◆ Material supplied
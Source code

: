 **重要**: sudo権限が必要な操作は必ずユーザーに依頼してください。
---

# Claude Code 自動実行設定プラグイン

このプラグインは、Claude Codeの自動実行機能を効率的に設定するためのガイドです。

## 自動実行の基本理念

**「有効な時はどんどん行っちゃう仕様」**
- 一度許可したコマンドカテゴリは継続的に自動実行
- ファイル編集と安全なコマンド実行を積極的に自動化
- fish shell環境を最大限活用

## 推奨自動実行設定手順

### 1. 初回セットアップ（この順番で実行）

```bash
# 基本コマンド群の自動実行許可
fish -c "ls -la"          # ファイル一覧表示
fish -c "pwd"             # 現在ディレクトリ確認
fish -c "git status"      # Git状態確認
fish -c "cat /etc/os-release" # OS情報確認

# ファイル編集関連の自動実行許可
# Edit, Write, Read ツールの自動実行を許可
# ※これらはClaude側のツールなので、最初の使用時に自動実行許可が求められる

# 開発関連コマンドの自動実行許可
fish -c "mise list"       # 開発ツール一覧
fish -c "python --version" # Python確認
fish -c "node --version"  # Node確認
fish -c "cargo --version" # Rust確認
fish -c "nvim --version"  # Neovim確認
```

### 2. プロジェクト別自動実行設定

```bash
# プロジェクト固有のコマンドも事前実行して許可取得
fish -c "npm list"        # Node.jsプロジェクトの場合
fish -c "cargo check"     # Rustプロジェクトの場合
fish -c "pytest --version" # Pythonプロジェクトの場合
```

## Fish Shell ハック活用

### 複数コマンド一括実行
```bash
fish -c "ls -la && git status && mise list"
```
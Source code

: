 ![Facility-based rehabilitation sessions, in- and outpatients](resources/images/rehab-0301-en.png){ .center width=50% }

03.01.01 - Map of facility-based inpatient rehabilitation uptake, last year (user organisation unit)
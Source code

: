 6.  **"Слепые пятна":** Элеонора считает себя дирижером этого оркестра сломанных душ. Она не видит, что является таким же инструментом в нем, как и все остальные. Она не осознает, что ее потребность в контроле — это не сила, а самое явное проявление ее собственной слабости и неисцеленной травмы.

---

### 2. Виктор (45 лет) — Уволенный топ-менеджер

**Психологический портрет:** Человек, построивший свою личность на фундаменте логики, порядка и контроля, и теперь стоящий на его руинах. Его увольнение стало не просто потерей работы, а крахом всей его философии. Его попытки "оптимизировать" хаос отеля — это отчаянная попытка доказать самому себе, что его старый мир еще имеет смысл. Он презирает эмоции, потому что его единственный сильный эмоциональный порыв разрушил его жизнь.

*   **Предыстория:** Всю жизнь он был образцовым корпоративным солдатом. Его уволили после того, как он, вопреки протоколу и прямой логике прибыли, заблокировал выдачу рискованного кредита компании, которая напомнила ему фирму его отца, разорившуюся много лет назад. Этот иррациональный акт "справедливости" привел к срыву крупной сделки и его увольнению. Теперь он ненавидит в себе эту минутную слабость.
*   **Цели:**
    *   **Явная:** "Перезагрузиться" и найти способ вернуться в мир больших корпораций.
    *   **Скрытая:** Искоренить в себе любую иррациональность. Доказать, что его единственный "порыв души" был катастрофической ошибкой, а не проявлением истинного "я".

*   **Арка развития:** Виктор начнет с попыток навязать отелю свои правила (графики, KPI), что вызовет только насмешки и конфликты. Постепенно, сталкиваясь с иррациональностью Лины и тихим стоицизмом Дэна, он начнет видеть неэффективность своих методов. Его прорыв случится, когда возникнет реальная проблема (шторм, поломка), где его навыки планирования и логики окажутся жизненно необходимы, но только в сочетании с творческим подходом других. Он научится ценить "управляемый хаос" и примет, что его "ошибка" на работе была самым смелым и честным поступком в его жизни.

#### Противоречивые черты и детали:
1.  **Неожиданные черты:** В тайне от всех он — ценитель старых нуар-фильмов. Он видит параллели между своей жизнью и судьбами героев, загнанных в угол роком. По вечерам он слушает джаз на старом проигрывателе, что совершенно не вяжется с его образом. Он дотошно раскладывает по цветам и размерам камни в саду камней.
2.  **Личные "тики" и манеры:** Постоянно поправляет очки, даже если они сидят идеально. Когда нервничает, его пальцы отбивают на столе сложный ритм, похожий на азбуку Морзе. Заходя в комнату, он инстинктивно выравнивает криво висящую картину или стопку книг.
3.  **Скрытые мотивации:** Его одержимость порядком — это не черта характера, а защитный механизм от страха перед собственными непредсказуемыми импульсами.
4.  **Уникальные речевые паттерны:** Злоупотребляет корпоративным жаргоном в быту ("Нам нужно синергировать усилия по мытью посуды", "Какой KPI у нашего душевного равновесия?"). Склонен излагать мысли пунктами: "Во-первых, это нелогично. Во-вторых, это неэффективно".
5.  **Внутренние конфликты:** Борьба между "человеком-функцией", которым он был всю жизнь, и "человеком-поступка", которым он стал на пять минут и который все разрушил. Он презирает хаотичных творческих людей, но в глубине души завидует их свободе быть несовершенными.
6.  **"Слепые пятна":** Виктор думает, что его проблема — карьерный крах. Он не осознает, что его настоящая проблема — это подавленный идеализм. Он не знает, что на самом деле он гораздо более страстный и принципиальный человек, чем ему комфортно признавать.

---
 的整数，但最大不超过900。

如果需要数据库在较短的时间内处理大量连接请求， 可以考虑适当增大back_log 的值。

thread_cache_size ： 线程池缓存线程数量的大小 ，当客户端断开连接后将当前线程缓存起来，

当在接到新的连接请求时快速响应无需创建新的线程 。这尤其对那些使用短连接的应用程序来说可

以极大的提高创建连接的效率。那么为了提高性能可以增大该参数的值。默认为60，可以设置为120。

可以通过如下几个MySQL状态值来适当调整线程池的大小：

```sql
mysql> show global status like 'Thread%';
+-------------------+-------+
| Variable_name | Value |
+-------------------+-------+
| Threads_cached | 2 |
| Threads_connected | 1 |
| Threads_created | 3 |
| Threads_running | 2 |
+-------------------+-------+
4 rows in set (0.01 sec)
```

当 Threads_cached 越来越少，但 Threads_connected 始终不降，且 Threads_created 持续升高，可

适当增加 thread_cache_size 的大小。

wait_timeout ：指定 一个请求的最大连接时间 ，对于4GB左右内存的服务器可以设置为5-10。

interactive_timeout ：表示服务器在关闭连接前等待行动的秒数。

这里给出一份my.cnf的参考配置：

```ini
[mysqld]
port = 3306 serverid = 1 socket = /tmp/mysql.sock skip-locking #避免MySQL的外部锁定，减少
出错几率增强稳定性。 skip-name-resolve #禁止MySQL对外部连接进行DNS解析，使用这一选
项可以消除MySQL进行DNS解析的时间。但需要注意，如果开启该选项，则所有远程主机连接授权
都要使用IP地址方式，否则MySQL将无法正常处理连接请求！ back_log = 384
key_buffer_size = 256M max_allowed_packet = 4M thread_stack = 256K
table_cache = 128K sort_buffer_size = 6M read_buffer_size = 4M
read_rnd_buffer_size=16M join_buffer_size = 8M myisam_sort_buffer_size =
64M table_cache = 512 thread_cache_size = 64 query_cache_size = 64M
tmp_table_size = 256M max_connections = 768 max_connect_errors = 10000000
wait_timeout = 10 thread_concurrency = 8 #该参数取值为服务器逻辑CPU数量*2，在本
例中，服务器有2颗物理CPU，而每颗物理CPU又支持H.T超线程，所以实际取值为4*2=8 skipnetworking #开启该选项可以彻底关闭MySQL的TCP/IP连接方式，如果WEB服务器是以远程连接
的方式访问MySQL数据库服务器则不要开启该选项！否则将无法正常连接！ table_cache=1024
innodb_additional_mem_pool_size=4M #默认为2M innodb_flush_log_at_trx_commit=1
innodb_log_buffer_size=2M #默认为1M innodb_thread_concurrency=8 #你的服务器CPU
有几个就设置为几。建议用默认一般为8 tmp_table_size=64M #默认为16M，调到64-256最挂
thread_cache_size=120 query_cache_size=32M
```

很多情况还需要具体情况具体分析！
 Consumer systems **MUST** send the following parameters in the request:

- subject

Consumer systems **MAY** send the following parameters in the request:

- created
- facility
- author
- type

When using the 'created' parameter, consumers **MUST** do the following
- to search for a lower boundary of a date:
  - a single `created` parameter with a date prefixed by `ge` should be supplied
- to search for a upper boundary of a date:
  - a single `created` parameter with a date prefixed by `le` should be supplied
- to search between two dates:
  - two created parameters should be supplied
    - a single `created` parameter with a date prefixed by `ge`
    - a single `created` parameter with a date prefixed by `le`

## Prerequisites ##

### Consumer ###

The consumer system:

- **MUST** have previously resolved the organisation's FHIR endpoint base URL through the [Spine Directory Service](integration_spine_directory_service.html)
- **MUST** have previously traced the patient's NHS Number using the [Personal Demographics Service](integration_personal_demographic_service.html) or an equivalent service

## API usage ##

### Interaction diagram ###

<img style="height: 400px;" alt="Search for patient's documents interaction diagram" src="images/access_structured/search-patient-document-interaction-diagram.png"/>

◆ Task brief
Scan the records above and report every line with the string "prefixed".

◆ Answer space
  - a single `created` parameter with a date prefixed by `ge` should be supplied
  - a single `created` parameter with a date prefixed by `le` should be supplied
    - a single `created` parameter with a date prefixed by `ge`
    - a single `created` parameter with a date prefixed by `le`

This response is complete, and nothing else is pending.